Poster Poster Program Therapy Physics

Temporal Sensitivity of Synchronous Proton Pencil Beam Scanning and Dynamic Collimation

Abstract
Purpose

Dynamic collimation is emerging as a next-generation energy-specific collimating technology that can drastically improve the lateral and distal conformity of Pencil Beam Scanning (PBS) proton therapy. Current treatment delivery approaches rely on static step-and-shoot techniques. As such, it was the focus of this work to investigate the temporal sensitivity of spot scanning and collimator synchronous sequencing using a sliding window delivery approach to improve treatment efficiency.

Methods

A time-based Monte Carlo treatment delivery model was developed for the Dynamic Collimation System (DCS) to evaluate the sensitivity of a simulated asynchronous delivery between the beam scanning controller and the preprogrammed sequencing DCS trimmer blades.
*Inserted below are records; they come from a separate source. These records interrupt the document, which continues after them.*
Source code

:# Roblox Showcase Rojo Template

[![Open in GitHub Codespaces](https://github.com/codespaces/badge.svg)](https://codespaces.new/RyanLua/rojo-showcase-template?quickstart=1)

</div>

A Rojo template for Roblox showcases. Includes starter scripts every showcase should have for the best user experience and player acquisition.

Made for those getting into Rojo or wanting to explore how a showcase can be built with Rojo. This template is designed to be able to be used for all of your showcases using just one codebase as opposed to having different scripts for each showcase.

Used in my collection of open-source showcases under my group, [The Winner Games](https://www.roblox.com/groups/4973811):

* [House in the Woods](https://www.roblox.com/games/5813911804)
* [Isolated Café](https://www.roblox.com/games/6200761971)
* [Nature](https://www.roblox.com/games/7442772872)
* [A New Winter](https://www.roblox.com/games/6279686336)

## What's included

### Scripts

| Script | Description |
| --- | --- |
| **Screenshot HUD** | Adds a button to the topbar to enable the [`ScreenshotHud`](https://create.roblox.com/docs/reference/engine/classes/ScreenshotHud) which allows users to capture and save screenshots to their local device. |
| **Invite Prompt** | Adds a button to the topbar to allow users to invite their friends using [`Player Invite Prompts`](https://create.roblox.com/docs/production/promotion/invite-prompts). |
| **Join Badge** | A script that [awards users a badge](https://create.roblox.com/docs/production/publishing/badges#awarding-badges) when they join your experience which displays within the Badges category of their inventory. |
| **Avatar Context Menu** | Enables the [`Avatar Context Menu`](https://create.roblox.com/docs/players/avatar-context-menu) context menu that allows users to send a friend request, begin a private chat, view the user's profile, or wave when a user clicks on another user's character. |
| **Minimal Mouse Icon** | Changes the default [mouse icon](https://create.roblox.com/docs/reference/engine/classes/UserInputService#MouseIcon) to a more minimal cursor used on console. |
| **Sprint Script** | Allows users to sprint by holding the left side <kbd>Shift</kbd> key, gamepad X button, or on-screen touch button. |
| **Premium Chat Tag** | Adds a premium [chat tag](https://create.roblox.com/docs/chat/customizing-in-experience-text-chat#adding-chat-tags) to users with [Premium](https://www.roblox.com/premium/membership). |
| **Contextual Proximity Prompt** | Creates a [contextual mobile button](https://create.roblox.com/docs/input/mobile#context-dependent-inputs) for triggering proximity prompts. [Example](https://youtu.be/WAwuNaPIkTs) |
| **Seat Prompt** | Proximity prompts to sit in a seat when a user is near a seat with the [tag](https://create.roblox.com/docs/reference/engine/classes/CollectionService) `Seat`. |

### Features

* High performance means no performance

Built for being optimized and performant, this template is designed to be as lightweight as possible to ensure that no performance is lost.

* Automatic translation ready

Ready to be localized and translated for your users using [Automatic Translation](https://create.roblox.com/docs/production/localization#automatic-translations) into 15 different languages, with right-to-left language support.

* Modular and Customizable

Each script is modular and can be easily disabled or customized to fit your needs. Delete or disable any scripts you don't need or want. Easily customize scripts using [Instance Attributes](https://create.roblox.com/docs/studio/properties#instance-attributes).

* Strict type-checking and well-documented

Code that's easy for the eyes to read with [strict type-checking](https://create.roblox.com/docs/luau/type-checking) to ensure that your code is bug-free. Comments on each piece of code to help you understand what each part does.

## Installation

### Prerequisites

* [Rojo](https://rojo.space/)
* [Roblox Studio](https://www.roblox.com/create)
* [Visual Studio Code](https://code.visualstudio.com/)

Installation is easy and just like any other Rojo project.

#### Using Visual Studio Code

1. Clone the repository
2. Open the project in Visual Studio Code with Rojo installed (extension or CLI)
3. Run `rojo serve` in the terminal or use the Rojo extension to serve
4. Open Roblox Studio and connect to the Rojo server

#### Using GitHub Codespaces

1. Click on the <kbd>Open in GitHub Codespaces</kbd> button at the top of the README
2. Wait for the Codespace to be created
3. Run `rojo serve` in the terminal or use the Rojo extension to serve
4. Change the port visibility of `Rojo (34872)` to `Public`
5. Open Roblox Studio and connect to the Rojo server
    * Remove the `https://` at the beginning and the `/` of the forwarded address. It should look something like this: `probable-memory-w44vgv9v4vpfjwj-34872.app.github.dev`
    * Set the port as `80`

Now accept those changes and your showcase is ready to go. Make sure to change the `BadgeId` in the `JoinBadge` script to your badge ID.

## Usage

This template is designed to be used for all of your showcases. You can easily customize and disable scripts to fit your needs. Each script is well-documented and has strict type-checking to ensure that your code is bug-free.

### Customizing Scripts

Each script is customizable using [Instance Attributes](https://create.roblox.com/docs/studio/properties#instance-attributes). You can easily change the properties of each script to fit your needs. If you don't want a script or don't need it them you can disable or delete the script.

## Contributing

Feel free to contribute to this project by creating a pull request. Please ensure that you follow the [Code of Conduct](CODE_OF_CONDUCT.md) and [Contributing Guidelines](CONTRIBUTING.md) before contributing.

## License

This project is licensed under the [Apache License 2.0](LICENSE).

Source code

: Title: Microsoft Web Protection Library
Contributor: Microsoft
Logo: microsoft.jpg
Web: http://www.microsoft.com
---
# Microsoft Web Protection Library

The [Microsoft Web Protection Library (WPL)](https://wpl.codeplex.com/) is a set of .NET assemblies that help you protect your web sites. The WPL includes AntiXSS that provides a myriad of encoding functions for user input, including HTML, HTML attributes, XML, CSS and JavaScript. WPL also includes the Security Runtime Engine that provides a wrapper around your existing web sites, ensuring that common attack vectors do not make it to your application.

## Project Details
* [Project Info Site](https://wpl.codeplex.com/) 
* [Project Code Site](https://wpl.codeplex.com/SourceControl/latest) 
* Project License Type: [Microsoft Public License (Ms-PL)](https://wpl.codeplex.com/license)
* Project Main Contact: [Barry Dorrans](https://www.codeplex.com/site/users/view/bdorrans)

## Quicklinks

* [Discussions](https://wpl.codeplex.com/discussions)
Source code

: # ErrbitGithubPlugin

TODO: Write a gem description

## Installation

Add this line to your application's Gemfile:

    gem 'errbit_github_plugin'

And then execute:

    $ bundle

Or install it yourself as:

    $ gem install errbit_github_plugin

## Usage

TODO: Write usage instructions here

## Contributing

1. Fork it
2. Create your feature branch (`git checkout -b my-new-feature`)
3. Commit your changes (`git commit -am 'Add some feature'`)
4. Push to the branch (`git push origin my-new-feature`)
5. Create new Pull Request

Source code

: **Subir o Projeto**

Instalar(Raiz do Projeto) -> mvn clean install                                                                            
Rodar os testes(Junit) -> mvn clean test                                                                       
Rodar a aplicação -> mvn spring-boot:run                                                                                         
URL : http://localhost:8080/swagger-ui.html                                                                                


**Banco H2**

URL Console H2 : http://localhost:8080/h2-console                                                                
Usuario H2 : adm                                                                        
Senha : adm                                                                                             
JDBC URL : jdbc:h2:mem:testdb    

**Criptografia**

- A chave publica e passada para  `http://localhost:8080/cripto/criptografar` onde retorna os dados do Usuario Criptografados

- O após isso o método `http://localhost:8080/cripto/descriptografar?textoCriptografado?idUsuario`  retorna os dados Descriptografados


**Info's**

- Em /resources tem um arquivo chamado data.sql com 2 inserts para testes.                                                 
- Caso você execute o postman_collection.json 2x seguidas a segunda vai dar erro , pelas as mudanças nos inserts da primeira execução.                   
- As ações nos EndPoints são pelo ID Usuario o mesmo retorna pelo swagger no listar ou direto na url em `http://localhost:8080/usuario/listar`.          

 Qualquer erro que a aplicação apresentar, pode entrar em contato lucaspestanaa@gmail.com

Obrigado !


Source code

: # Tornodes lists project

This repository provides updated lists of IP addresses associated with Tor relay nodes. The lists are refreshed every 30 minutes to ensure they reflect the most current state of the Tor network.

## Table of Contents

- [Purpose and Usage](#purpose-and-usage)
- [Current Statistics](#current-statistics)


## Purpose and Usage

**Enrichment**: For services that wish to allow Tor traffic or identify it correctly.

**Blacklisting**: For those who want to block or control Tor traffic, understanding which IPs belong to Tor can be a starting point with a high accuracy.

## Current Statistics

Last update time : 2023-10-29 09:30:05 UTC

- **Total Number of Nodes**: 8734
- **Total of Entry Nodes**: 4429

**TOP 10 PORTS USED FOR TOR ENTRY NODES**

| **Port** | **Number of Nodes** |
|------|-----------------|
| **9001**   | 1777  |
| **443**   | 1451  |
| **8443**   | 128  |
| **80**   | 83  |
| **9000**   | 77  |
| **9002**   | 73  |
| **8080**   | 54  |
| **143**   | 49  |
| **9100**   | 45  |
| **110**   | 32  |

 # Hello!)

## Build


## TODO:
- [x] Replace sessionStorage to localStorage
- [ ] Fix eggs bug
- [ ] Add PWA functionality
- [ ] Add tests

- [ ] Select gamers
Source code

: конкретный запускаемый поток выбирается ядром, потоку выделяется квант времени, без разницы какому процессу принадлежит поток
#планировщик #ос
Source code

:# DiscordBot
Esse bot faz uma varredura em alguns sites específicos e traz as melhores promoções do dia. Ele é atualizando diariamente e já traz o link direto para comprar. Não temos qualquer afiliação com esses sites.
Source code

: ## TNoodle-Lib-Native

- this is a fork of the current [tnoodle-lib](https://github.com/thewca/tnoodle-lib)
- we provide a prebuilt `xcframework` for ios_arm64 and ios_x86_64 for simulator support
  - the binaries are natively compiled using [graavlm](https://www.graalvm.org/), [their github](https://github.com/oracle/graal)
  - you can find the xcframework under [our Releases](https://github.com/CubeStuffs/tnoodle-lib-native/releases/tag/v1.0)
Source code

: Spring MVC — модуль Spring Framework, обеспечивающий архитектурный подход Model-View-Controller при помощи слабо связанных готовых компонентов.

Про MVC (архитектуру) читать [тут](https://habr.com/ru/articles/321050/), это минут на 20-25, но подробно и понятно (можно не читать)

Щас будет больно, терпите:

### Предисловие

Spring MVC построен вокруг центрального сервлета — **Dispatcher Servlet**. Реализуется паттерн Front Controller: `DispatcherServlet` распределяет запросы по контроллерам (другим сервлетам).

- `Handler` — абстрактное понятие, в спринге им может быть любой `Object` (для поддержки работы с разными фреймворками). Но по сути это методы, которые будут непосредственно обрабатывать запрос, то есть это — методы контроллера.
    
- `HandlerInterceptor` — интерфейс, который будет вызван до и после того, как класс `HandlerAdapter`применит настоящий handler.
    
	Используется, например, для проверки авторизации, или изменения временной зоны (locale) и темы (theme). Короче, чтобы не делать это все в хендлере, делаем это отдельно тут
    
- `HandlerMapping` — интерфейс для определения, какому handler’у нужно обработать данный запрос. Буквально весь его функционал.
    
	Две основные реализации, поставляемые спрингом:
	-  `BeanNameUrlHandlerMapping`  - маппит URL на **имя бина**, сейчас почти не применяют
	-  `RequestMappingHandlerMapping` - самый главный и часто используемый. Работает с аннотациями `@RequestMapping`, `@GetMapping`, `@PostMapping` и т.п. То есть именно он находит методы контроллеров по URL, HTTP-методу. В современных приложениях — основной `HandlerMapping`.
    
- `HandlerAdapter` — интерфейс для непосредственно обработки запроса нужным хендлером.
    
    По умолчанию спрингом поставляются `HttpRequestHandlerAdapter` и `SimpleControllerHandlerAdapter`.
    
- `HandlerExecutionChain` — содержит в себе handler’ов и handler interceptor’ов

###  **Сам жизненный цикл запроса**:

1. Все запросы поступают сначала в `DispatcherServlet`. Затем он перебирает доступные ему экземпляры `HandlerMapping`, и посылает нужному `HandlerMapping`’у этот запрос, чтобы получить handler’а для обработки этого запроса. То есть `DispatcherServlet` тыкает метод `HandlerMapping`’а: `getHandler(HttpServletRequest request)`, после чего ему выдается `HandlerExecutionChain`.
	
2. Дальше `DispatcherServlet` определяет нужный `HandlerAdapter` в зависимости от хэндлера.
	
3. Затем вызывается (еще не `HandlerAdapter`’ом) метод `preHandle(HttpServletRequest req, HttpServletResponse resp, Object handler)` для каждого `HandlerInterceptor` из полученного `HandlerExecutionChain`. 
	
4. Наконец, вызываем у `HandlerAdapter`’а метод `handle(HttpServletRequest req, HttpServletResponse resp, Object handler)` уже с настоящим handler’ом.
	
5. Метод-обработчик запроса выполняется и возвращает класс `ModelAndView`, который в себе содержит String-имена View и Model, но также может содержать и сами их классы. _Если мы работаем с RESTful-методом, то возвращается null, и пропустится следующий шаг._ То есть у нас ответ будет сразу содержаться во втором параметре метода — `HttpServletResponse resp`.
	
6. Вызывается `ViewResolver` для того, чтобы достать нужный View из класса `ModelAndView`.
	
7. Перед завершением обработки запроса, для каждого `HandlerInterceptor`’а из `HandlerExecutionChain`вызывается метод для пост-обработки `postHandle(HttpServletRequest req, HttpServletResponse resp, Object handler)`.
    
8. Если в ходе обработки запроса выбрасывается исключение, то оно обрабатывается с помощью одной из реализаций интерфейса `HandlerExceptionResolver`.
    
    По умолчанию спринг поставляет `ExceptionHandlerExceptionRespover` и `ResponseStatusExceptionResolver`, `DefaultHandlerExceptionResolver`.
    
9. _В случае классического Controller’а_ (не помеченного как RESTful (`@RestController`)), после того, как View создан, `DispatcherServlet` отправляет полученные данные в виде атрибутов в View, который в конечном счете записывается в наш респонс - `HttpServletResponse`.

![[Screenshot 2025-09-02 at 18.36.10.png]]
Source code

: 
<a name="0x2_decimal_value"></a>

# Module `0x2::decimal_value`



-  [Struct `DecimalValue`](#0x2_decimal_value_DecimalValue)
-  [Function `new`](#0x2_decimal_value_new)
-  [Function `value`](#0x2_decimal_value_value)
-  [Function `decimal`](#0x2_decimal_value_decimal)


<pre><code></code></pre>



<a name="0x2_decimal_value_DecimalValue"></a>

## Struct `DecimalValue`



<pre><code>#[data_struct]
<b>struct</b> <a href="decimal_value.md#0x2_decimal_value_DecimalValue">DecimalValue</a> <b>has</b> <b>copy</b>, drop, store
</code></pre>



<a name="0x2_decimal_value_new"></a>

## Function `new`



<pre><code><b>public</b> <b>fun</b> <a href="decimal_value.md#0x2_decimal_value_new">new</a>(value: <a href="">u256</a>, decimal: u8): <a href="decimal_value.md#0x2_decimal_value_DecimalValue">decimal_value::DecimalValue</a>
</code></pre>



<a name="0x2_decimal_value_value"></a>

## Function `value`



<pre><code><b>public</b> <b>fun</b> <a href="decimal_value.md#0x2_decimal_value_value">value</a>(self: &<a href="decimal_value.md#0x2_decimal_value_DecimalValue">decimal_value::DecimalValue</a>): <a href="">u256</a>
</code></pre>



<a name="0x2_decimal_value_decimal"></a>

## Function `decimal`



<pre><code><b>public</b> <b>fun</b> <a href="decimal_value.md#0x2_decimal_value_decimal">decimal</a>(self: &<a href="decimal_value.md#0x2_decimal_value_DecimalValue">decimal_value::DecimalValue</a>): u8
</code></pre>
Treatment deliveries were simulated in Geant4, which were modeled using a time series of the beam delivery system and DCS controller that discretizes a composite treatment simulation into fixed time points. Simulation executables were run in a Geant4 model of the DCS, incorporating a sigmoid kinematic model of DCS motion to derive simulation time points from log files obtained from patient-specific quality assurance measurements. Asynchronous deliveries were simulated by systematically offsetting the time series between the beam scanning controller and DCS and evaluating the constancy of the resultant dose distribution using gamma analysis.

Results

Communication delays between the PBS scanning controller and DCS account for 23% of the total treatment delivery time for collimated treatments, improving the treatment efficiency by nearly 22 seconds for each field if omitted. A continuous delivery approach that omitted communication delays exhibited moderated sensitivity to synchronization errors; the average 3%/3mm gamma pass rate for treatment fields simulated with a 100 ms offset was 94.8% (+/-0.5%).

Conclusion

DCS treatment efficiency may be further improved with a sliding-window delivery technique. However, monitoring the synchronization of these treatments would be necessary to ensure their delivered dosimetric accuracy.